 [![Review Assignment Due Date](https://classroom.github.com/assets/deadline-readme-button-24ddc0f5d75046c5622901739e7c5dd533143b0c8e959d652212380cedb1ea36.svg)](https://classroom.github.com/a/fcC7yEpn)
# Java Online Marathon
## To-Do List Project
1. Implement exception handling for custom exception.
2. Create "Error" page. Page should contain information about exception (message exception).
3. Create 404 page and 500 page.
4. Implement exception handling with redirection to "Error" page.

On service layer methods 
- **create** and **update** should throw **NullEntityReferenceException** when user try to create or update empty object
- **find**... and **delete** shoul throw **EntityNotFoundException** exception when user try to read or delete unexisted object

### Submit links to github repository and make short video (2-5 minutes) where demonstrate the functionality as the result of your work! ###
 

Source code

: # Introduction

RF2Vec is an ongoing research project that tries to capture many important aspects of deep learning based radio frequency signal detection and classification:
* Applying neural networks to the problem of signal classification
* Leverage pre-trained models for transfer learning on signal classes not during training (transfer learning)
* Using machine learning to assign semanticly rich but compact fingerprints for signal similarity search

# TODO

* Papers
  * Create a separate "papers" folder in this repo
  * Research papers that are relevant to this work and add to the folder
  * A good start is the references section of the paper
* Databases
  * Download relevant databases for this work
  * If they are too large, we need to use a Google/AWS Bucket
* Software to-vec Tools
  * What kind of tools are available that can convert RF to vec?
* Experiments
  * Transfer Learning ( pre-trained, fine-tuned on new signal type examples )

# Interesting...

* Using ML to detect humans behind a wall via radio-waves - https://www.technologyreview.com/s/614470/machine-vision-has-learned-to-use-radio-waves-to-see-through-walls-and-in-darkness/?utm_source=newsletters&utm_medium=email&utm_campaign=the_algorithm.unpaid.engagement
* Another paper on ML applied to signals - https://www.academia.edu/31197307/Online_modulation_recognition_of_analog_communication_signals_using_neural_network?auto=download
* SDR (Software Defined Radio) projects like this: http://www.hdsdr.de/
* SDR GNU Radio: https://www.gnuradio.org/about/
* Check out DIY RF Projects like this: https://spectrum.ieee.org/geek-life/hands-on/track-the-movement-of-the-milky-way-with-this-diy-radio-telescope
_ _ _
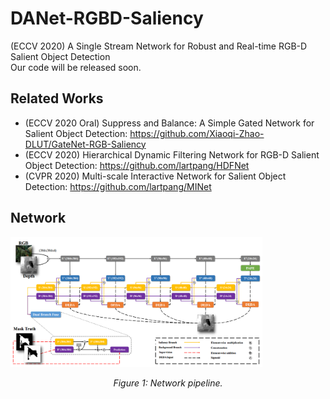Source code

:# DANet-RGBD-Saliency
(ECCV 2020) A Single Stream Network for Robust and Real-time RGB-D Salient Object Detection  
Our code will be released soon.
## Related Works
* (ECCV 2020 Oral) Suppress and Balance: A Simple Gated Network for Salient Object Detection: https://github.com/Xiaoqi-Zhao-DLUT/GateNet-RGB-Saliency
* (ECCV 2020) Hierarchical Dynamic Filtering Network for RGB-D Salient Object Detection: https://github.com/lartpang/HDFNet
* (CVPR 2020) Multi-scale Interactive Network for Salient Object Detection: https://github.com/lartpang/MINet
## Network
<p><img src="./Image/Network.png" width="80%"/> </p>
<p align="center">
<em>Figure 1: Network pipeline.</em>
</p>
_ _ _
Exercise: Using the data above, transcribe the lines that run from the line with "for this work" to the line with "Another paper on", both ends kept, and output nothing else.

Worked solution:
  * Download relevant databases for this work
  * If they are too large, we need to use a Google/AWS Bucket
* Software to-vec Tools
  * What kind of tools are available that can convert RF to vec?
* Experiments
  * Transfer Learning ( pre-trained, fine-tuned on new signal type examples )

# Interesting...

* Using ML to detect humans behind a wall via radio-waves - https://www.technologyreview.com/s/614470/machine-vision-has-learned-to-use-radio-waves-to-see-through-walls-and-in-darkness/?utm_source=newsletters&utm_medium=email&utm_campaign=the_algorithm.unpaid.engagement
* Another paper on ML applied to signals - https://www.academia.edu/31197307/Online_modulation_recognition_of_analog_communication_signals_using_neural_network?auto=download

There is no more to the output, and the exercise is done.